IB intraday margin requirements changed.

Discussion in 'Index Futures' started by petteri, Aug 6, 2007.

  1. petteri

    petteri

    I wonder when overnight margin requiments will be adjusted as well?



    -----------------------------------------------

    To CFE,ECBOT,GLOBEX traders:
    Mon Aug 6 09:14:14 2007 EST

    IMPORTANT MARGIN NOTICE

    Effective Monday 6 August, 2007, and until further notice, there will be a
    significant change in the intraday margins for most stock and index futures
    and futures options. Specifically, the intraday margin will be set to cover
    a price move of 4% in the instrument, but will not exceed the regular
    maintenance margin. By example, a 4% move in the ES futures would require
    intraday margin of 4% * 1450 price * 50 multiplier = 2900 USD. The regular
    intraday margin is 1400 USD and the regular overnight maintenance margin is
    2800 USD so for ES the intraday margin would be the same as the overnight.
    PLEASE NOTE THAT THE ONLY MARGINS AFFECTED BY THIS POLICY CHANGE ARE
    INTRADAY (REDUCED) MARGINS ON EQUITY-LINKED FUTURES AND FUTURES OPTIONS.

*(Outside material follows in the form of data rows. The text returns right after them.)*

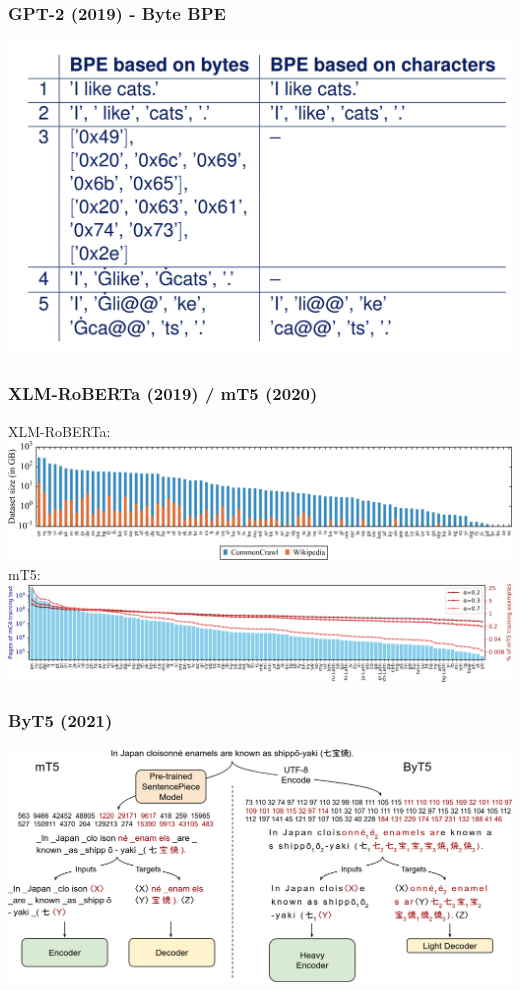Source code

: \documentclass{beamer}
\begin{document}
\begin{frame}
    \frametitle{GPT-2 (2019) \cite{gpt2} - Byte BPE}
    \begin{center}
        \includegraphics[scale=0.25]{img/byte-bpe-1.png}
    \end{center}
\end{frame}

\begin{frame}
    \frametitle{XLM-RoBERTa (2019) \cite{xlmr} / mT5 (2020) \cite{mt5}}
    \begin{center}
        XLM-RoBERTa:
        \includegraphics[scale=0.8]{img/xlmr.png}
        mT5:
        \includegraphics[scale=0.75]{img/mt5.png}
    \end{center}
\end{frame}

\begin{frame}
    \frametitle{ByT5 (2021) \cite{byt5}}
    \begin{center}
        \includegraphics[scale=1.0]{img/mt5_and_byt5.png}
    \end{center}
\end{frame}
\end{document}
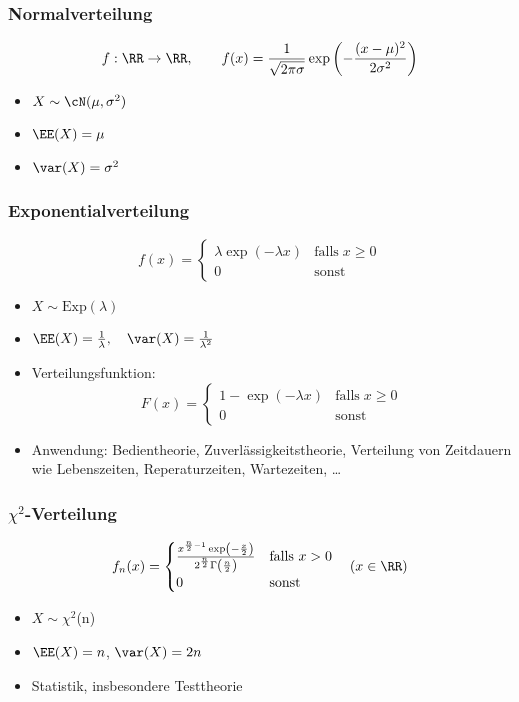 \documentclass{scrreprt}
\begin{document}
\subsubsection{Normalverteilung}
$$f: \RR\to \RR, \qquad f(x)=\frac{1}{\sqrt{2\pi\sigma}}\exp\left(-\frac{(x-\mu)^2}{2\sigma^2}\right)$$

\begin{itemize}
\item $X\sim \cN(\mu, \sigma^2)$
\item $\EE(X)=\mu$
\item $\var(X) = \sigma^2$
\end{itemize}

\subsubsection{Exponentialverteilung}
$$f(x)=\begin{cases}
\lambda \exp(-\lambda x) & \mathrm{falls} \; x\geq 0\\
0 & \mathrm{sonst}
\end{cases}
$$
\begin{itemize}
\item $X\sim \mathrm{Exp}(\lambda)$
\item $\EE(X)=\frac{1}{\lambda}, \quad \var(X)=\frac{1}{\lambda^2}$
\item Verteilungsfunktion:
$$F(x)=\begin{cases}
1-\exp(-\lambda x) & \mathrm{falls}\; x \geq 0\\
0 & \mathrm{sonst}
\end{cases}$$
\item Anwendung: Bedientheorie, Zuverlässigkeitstheorie, Verteilung von Zeitdauern wie Lebenszeiten, Reperaturzeiten, Wartezeiten, …
\end{itemize}

\subsubsection{\texorpdfstring{$ \chi^2 $}{Chi-Quadrat}-Verteilung}

$$f_n(x)=\begin{cases}
\frac{x^{\frac{n}{2}-1}\exp\left(-\frac{x}{2}\right)}{2^{\frac{n}{2}}\Gamma\left(\frac{n}{2}\right)} & \text{falls }x>0\\
0 & \text{sonst}
\end{cases} \quad (x\in \RR)$$

\begin{itemize}
	\item $X\sim \chi^{2}$(n)
	\item $\EE(X)=n$, $\var(X)=2n$
	\item Statistik, insbesondere Testtheorie
\end{itemize}
\end{document}
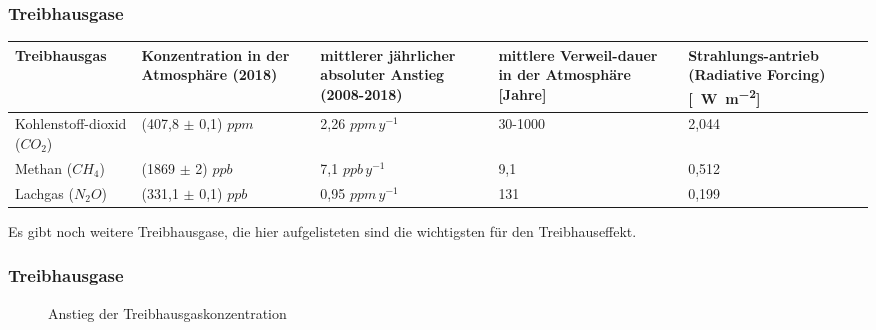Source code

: \begin{frame}
	\frametitle{Treibhausgase}
	
	
	
	\begin{tabular}{p{2.5cm}|p{3cm}|p{3cm}|p{2cm}|p{2cm}}
		Treibhausgas & Konzentration in der Atmosphäre (2018) & mittlerer jährlicher absoluter Anstieg (2008-2018) & mittlere Verweil-dauer in der Atmosphäre [Jahre] & Strahlungs-antrieb (Radiative Forcing) [\SI{}{\watt\per\square\metre}] \\ 
		\hline 
		Kohlenstoff-dioxid ($CO_2$) & (407,8 $\pm$ 0,1) $ppm$ & 2,26 $ppm$\,$y^{-1}$ &  30-1000 & 2,044 \\ 
		\hline 
		Methan ($CH_4$) & (1869 $\pm$ 2) $ppb$ & 7,1 $ppb$\,$y^{-1}$ &9,1 & 0,512  \\ 
		\hline 
		Lachgas ($N_2O$) & (331,1 $\pm$ 0,1) $ppb$ & 0,95 $ppm$\,$y^{-1}$ & 131 & 0,199  \\ 
	\end{tabular} 
	Es gibt noch weitere Treibhausgase, die hier aufgelisteten sind die wichtigsten für den Treibhauseffekt.
	
\end{frame}

\begin{frame}
	\frametitle{Treibhausgase}
	\begin{figure}
		\caption{Anstieg der Treibhausgaskonzentration}
	\end{figure}
\end{frame}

    Please note that many of the statutory margin requirements for many US index
    futures and options imply a very small intraday margin requirement (in the
    case of ES, less than 2%). In light of the recent volatility in the markets,
    we feel it is prudent to apply margins that are consistent with this
    volatility.
     
  2. Anybody know how many trades/contracts originated from IB? I wonder if that change will make any impact on volume....
     
  3. abxs

    abxs

    this is quite a serious adjustments... it means the margin requirements will be doubled hmmm :-/
     
  4. notouch

    notouch

    Is this move to protect IB or are they just acting as a "nanny broker" to protect its vulnerable little clients?
     
  5. I suspect it is a bit of both, maybe combined with tightening of credit...
     
  6. I'd say this move was to protect IB. Anyone trying to trade the ES right now with $1750, the old margin, is an accident waiting to happen. I don't see this affecting volume. The vast majority of the players are using well in excess of this number for margin.

    OldTrader
     
  7. abxs

    abxs

    Nevertheless if you traded say 100 lots before, you'll now need twice the account size to compensate. Unless you trade 50 lots instead and on the larger scale this could affect volume (imho)
     
  8. notouch

    notouch

    What if a client gets a margin call on a position they opened last week which they wouldn't have got if it wasn't for IB's new margin rules? What if that client makes a loss but if it hadn't been for the new margin rules they would have made a profit? IB needs to give more notice of these things instead of just coming out with it on a Monday morning.
     
  9. Agreed - it could really kill someone's trading plan. I'm a bit surprised by the lack of warning and I'm wondering what's driving it. I wonder if they had to do a huge amount of margin calls last week.
     
  10. the biggest moves in the futes are ALWAYS forced liquidations

    when you see moves of over 100 pts in a matter of minutes - rest assured - others are feeling massive pain

    every dollar marked to my account is somebody else's loss in futes (zero sum market).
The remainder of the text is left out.